[Dataset Boundary: Start]
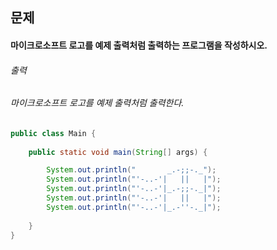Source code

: ## 문제
#### 마이크로소프트 로고를 예제 출력처럼 출력하는 프로그램을 작성하시오.

###### 출력
###### 마이크로소프트 로고를 예제 출력처럼 출력한다.

```java
public class Main {
	
	public static void main(String[] args) {

		System.out.println("       _.-;;-._");
		System.out.println("'-..-'|   ||   |");
		System.out.println("'-..-'|_.-;;-._|");
		System.out.println("'-..-'|   ||   |");
		System.out.println("'-..-'|_.-''-._|");
		
	}
}
```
[Dataset Boundary: End]
#### Aim of the exercise
Only lines containing "println" belong in the answer; copy every such line from the records.

#### Task output
		System.out.println("       _.-;;-._");
		System.out.println("'-..-'|   ||   |");
		System.out.println("'-..-'|_.-;;-._|");
		System.out.println("'-..-'|   ||   |");
		System.out.println("'-..-'|_.-''-._|");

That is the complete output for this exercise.